* [Action item]: The word "conditional" appears in some lines of the records below; state how many lines, and nothing else.

***** Data for analysis

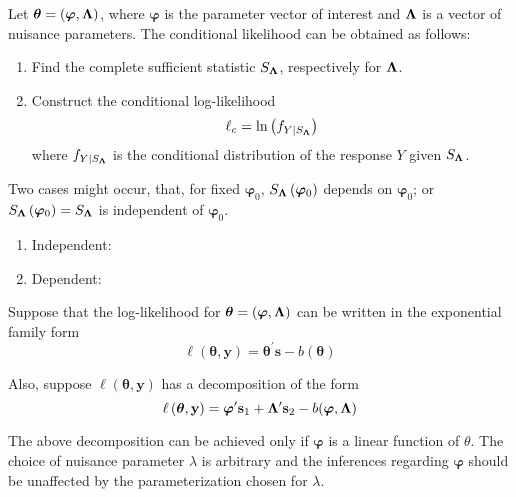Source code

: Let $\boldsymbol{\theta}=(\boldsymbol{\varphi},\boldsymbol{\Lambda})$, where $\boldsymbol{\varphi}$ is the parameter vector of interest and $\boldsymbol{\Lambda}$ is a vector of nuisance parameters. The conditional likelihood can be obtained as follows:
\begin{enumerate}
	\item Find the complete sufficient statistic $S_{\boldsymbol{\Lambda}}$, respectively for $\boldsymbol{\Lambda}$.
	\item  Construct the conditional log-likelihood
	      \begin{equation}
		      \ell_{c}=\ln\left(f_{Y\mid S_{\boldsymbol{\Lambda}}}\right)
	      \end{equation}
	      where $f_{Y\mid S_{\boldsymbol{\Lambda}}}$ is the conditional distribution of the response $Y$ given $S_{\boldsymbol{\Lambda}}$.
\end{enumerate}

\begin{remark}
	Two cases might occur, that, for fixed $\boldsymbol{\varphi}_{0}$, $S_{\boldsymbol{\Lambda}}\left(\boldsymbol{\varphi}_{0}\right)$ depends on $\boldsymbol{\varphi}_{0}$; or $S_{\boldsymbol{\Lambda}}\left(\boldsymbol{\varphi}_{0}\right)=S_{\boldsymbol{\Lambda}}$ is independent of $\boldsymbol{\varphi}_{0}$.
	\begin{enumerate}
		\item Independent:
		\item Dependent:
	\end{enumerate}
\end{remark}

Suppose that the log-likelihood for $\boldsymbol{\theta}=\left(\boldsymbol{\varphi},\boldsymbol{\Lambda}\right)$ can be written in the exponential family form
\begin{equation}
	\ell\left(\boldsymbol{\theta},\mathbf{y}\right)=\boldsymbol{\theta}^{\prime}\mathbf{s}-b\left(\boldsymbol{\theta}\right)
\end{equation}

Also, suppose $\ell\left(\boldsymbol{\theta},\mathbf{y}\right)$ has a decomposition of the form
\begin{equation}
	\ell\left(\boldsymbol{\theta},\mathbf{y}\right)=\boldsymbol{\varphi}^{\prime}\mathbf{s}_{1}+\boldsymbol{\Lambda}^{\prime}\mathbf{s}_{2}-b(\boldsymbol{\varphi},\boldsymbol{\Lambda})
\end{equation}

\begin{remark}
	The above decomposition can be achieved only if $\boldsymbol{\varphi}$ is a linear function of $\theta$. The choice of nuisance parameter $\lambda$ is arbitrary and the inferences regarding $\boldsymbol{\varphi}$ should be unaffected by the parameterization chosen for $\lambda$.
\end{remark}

**********

* [Solution to this task]: 3